**Directions for this task**
Reproduce, with no changes, the line where "- 🚀 I’m currently" appears and every subsequent line of the listing, the last one included.

***** Provided material

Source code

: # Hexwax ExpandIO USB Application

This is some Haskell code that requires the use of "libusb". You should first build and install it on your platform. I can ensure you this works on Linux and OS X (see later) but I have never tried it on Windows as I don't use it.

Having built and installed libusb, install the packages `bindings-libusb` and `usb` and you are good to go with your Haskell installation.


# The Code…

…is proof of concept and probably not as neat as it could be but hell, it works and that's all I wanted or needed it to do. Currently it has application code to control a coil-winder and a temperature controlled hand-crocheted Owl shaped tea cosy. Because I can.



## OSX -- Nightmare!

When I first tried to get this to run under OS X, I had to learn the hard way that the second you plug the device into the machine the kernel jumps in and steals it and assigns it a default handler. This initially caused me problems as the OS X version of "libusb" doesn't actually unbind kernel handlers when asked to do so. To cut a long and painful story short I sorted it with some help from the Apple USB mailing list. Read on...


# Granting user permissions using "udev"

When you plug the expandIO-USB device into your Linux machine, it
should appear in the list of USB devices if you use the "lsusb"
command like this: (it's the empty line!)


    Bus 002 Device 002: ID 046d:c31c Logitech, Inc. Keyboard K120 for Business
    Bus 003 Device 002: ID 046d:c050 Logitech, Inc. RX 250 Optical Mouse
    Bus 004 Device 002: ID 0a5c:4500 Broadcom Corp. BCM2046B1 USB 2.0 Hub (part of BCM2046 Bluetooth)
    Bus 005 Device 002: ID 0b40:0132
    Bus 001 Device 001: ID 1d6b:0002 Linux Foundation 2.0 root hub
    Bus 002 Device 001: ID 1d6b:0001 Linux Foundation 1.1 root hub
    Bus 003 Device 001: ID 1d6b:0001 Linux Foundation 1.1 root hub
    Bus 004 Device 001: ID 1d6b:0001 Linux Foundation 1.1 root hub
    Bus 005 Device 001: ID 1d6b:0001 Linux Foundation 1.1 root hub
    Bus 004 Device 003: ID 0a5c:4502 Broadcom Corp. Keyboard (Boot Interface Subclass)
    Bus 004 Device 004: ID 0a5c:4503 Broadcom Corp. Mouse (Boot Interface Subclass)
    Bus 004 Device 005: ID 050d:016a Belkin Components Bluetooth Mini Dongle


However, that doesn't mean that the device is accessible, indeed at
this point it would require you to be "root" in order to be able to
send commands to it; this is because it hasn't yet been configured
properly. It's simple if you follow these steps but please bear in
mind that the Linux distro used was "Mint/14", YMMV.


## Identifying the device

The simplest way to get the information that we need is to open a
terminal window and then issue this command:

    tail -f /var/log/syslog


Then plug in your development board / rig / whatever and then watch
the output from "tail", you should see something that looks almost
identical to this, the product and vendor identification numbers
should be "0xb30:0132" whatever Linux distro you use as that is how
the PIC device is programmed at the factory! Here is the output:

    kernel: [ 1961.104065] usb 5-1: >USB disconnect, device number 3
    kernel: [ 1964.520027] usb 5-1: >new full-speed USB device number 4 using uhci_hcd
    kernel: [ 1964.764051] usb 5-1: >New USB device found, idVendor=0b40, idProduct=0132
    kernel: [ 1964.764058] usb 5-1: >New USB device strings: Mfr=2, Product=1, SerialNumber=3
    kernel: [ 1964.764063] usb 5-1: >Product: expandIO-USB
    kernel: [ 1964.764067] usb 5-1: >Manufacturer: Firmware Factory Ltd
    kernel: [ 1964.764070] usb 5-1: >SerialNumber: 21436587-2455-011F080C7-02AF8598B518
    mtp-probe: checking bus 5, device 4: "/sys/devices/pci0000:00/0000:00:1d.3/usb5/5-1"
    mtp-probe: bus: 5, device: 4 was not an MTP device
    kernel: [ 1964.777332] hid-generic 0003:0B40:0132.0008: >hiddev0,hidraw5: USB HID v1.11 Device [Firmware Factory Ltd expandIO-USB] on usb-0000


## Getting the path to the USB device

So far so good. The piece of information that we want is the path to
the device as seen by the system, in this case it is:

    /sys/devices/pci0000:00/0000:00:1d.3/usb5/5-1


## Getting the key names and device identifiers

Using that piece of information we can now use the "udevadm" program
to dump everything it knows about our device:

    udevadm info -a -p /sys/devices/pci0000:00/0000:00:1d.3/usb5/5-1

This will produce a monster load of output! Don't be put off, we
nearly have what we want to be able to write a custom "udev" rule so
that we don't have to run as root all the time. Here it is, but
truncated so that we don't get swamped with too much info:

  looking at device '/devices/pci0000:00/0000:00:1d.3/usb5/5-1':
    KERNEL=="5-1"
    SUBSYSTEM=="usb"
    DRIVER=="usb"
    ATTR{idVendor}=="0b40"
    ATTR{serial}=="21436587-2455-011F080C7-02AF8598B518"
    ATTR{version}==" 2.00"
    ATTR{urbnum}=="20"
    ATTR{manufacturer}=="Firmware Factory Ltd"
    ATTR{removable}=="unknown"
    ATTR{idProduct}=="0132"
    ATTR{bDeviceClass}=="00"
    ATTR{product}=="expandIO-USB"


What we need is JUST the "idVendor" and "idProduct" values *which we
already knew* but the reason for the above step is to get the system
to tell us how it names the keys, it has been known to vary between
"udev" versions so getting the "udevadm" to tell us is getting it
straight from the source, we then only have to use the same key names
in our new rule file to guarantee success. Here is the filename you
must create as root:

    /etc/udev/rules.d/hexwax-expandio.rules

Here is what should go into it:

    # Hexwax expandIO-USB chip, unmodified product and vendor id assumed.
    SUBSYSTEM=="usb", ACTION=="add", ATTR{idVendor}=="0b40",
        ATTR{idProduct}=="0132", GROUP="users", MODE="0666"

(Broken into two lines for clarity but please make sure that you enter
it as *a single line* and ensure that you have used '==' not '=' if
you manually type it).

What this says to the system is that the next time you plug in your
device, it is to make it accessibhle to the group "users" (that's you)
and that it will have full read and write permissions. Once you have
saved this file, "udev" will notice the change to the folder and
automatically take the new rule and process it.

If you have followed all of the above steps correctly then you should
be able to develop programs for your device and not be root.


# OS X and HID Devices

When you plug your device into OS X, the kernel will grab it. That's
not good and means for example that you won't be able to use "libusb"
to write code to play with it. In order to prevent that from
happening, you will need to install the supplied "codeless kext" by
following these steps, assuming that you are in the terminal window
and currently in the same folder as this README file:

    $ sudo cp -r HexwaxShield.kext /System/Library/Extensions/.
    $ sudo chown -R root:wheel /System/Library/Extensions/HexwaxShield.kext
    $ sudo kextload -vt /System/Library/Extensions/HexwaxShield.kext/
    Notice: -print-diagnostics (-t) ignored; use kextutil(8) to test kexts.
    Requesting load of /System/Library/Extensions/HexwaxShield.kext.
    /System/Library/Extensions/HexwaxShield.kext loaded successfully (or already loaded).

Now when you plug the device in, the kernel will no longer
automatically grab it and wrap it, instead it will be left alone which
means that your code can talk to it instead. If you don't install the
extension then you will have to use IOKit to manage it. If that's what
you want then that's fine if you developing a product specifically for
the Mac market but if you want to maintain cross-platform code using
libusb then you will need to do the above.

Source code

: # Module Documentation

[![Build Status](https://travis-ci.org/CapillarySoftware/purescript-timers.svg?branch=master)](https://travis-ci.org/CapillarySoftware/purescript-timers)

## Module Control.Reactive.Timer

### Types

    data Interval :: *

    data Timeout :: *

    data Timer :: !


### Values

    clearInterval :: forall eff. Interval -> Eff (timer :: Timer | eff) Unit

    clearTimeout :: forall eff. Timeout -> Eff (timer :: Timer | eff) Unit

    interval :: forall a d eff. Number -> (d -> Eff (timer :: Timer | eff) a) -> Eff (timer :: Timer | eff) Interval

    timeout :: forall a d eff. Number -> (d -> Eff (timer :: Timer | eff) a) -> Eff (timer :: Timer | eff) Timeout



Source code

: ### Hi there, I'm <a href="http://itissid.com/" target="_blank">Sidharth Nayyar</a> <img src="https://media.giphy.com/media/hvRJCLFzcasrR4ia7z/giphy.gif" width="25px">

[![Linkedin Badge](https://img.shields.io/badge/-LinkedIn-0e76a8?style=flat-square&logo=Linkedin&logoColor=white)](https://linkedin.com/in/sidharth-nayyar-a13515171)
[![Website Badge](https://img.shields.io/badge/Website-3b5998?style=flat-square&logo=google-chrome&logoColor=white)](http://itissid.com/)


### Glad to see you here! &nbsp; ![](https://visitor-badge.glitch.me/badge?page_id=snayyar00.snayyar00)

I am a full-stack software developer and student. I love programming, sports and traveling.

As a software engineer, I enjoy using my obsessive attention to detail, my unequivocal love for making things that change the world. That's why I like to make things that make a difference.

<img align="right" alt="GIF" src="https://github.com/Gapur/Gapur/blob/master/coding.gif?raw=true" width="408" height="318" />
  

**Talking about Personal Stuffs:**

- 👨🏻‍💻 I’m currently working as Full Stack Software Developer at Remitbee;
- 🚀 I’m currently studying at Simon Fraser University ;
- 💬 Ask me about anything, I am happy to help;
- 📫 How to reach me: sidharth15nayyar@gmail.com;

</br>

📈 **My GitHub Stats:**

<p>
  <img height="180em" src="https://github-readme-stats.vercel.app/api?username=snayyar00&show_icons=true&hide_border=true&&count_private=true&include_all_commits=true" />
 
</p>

**********

**Solved exercise**
- 🚀 I’m currently studying at Simon Fraser University ;
- 💬 Ask me about anything, I am happy to help;
- 📫 How to reach me: sidharth15nayyar@gmail.com;

</br>

📈 **My GitHub Stats:**

<p>
  <img height="180em" src="https://github-readme-stats.vercel.app/api?username=snayyar00&show_icons=true&hide_border=true&&count_private=true&include_all_commits=true" />
 
</p>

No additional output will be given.